HT: In the most recent of the several cross-country road trips I took across the United States during the pandemic, I listened to an excellent audiobook performance of James Baldwin’s Go Tell It on the Mountain. What a searing work. So lyrical and textured. It’s a story about family, and about one young man’s struggle to liberate himself from the strictures of an excessively devout family, and from the prison of Jim Crow. Baldwin wrote it in his twenties, and it carries the anger and the urgency of a work written by a young man desperate to be free.
BM: What book from the past year would you like to give a shout-out to?
HT: Carribean Fragoza’s Eat the Mouth that Feeds You. This is a great, great debut collection of short stories from Fragoza, who hails from South El Monte, one of the many working-class Latino suburbs of Greater Los Angeles. Her stories unfold, for the most part, in mysterious landscapes inhabited by Latino people longing for connectedness and meaning. The book is filled with one moment of strangeness and transcendence after another.
BM: What’s one book you wish you had read during your teenage years?

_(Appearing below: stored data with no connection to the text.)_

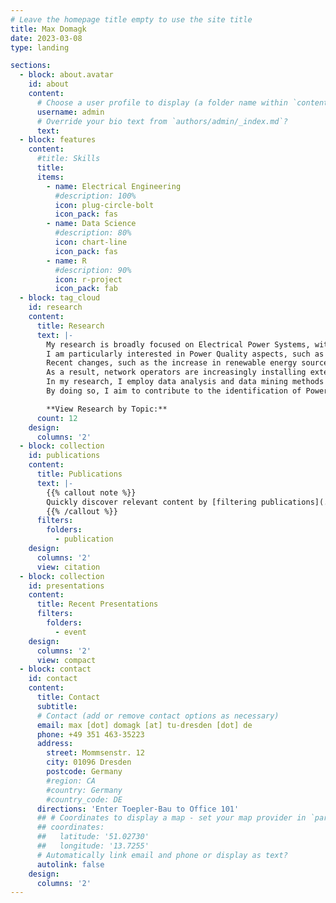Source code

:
 ```yaml
---
# Leave the homepage title empty to use the site title
title: Max Domagk
date: 2023-03-08
type: landing

sections:
  - block: about.avatar
    id: about
    content:
      # Choose a user profile to display (a folder name within `content/authors/`)
      username: admin
      # Override your bio text from `authors/admin/_index.md`?
      text:
  - block: features
    content:
      #title: Skills
      title:
      items:
        - name: Electrical Engineering
          #description: 100%
          icon: plug-circle-bolt
          icon_pack: fas
        - name: Data Science
          #description: 80%
          icon: chart-line
          icon_pack: fas
        - name: R
          #description: 90%
          icon: r-project
          icon_pack: fab
  - block: tag_cloud
    id: research
    content:
      title: Research
      text: |-
        My research is broadly focused on Electrical Power Systems, with a specific emphasis on distribution and transmission systems.
        I am particularly interested in Power Quality aspects, such as the distortion of voltage and current.
        Recent changes, such as the increase in renewable energy sources or the large-scale introduction of electric vehicles, have a significant impact on Power Quality.
        As a result, network operators are increasingly installing extensive measurement systems to closely monitor their networks, resulting in vast amounts of data.
        In my research, I employ data analysis and data mining methods to efficiently analyze this data and extract valuable insights.
        By doing so, I aim to contribute to the identification of Power Quality issues, the optimization of system performance, and the overall enhancement of the reliability of Electrical Power Systems.

        **View Research by Topic:**
      count: 12
    design:
      columns: '2'
  - block: collection
    id: publications
    content:
      title: Publications
      text: |-
        {{% callout note %}}
        Quickly discover relevant content by [filtering publications](./publication/).
        {{% /callout %}}
      filters:
        folders:
          - publication
    design:
      columns: '2'
      view: citation
  - block: collection
    id: presentations
    content:
      title: Recent Presentations
      filters:
        folders:
          - event
    design:
      columns: '2'
      view: compact
  - block: contact
    id: contact
    content:
      title: Contact
      subtitle:
      # Contact (add or remove contact options as necessary)
      email: max [dot] domagk [at] tu-dresden [dot] de
      phone: +49 351 463-35223
      address:
        street: Mommsenstr. 12
        city: 01096 Dresden
        postcode: Germany
        #region: CA
        #country: Germany
        #country_code: DE
      directions: 'Enter Toepler-Bau to Office 101'
      ## # Coordinates to display a map - set your map provider in `params.yaml`
      ## coordinates:
      ##   latitude: '51.02730'
      ##   longitude: '13.7255'
      # Automatically link email and phone or display as text?
      autolink: false
    design:
      columns: '2'
---
```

HT: Hamlet. Like I said, I went to a terrible public school. Maybe we read a few scenes from Hamlet; if so, I don’t remember. But I wish I’d had that great high-school English teacher who opened the Bard’s dark masterpiece to me—and with it, the wonders of literature. Maybe I would have started writing novels sooner that I did. (I was a thirty-year-old newspaper reporter when I first decided to tackle fiction.) And certainly my first books would have been deeper, richer works. As it was, I read Hamlet (and saw it performed several times) for the first time in my forties; everything I’ve written since has been influenced by it.
BM: Favorite book to give as a gift?
HT: Edith Grossman’s wonderful, 2003 translation of Don Quixote. I’ve handed out this book as a gift at least half a dozen times. Grossman was the translator of many of Gabriel García Márquez’s novels into English, and she brings a deft, lively touch to Cervantes’s masterpiece. When I read it, I realized just how much realism there is in Don Quixote, and how much it’s a commentary on the meanness of everyday Spanish life, and its great social and ethnic diversity.
BM: Classic book on your To Be Read pile?
HT: All three of my children have read Jane Austen’s Pride and Prejudice. I have not. They tell me it’s pretty good.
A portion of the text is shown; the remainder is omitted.